Skłodowska-Curie was the first person to win or share
two Nobel Prizes. She is one of only two people who have been awarded a
Nobel Prize in two different fields, the other being
Linus Pauling (Chemistry, Peace). She remains the only woman to have won two Nobel Prizes, and the only person to have won Nobel Prizes in two different
science fields. Nevertheless, the
French Academy of Sciences refused to abandon its prejudice against women, and she failed by one vote to be elected to membership. (Pierre had been elected to the Academy in 1905.)
On
April 19, 1906, Pierre was killed in a street accident as he was leaving a publishers office. He had gone there to review proofs of an article, and found the business closed due to a strike. Heading back across the street in heavy rain, he was struck by a horse-drawn vehicle and fell under its wheels, fracturing his skull. While it has been speculated that he may previously have been weakened by prolonged radiation exposure, it has not been proven that this was the cause of the accident. Marie was devastated by her husband's death and may subsequently have had an affair with physicist
Paul Langevin — a married man who had left his wife — which resulted in a press scandal, exploited by her academic opponents. Despite her fame as a scientist working for France, the public's attitude to the scandal tended toward
xenophobia.
Langevin's grandson Michel Langevin later married Skłodowska-Curie's granddaughter,
Hélène Joliot.
During
World War I, Skłodowska-Curie pushed for the use of mobile
radiography units, which came to be popularly known as
petites Curies ("Little Curies"), for the treatment of wounded soldiers. These units were powered using tubes of
radium emanation, a colorless, radioactive gas given off by radium, later identified as
radon. Skłodowska-Curie personally provided the tubes, derived from the radium she purified. Also, promptly after the war started, she donated her and her husband's gold
Nobel Prize medals for the war effort.
After World War I, in 1921 and again in 1929, Skłodowska-Curie toured the
United States, where she was welcomed triumphantly, to raise funds for research on radium. These distractions from her scientific labors, and the attendant publicity, caused her much discomfort but provided resources for her work. Her second American tour succeeded in equipping the Warsaw Radium Institute, founded in 1925, with her sister Bronisława as director.

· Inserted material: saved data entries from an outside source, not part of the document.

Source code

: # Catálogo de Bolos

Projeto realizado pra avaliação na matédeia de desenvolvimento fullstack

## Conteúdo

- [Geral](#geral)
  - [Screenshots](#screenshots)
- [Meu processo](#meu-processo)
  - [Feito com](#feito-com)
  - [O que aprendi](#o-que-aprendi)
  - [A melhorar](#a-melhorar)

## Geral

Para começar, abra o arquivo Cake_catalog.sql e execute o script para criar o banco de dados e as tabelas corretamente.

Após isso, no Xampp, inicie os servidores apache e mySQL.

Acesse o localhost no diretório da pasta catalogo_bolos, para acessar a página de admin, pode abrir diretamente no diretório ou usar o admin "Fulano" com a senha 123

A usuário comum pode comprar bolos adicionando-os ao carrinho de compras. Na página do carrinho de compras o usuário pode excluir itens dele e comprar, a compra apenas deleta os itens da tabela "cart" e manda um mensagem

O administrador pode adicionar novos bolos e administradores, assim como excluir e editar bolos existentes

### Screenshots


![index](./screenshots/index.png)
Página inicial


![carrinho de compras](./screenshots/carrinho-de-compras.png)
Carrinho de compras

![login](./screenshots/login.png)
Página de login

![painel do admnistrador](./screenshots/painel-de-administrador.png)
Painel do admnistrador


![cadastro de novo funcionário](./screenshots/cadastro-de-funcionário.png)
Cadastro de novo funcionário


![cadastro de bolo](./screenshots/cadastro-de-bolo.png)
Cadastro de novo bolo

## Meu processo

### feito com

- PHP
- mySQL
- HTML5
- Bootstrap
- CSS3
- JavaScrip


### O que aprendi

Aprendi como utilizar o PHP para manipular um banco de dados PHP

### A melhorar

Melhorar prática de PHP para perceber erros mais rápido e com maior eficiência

In her later years, Skłodowska-Curie headed the
Pasteur Institute and a radioactivity laboratory created for her by the
University of Paris.
Her death near
Sallanches, Savoy, in 1934 was from
aplastic anemia, almost certainly due to exposure to radiation, as the damaging effects of
ionising radiation were not yet known, and much of her work had been carried out in a shed with no safety measures. She had carried test tubes containing radioactive isotopes in her pocket and stored them in her desk drawer, remarking on the pretty blue-green light the substances gave off in the dark.

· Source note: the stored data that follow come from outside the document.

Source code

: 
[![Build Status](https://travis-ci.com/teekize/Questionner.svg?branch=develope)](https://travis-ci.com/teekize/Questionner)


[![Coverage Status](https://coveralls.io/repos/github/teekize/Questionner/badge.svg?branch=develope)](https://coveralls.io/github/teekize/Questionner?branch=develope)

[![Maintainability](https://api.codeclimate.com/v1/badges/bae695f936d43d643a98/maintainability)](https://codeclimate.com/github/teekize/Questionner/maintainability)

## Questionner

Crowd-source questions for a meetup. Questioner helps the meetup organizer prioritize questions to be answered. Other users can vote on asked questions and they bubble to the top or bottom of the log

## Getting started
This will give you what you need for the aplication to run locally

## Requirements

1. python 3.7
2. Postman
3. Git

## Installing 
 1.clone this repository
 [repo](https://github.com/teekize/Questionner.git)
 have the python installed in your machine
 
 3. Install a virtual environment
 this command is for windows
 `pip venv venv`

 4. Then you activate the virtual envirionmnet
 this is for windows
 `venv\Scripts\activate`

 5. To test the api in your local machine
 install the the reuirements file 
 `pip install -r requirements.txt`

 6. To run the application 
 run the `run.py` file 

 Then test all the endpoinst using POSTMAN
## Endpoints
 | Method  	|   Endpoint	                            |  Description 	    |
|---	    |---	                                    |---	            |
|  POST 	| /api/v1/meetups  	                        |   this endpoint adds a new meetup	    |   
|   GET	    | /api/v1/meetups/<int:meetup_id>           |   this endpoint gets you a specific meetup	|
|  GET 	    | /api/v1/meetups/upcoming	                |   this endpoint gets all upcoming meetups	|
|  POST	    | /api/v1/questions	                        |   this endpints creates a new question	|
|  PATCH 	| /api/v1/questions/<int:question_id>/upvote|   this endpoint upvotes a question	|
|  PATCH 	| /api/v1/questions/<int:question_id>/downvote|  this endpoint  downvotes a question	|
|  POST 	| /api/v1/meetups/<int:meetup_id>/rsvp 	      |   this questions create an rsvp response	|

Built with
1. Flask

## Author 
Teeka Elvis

She was interred at the cemetery in
Sceaux, where Pierre lay, but sixty years later, in 1995, in honor of their work, the remains of both were transferred to the
Panthéon in
Paris.
The Curies' elder daughter,
Irène Joliot-Curie, won a
Nobel Prize for Chemistry in 1935 for discovering that aluminium could be radioactive and emit neutrons when bombarded with alpha rays. The younger daughter,
Ève Curie, wrote the biography,
Madame Curie, after her mother's death.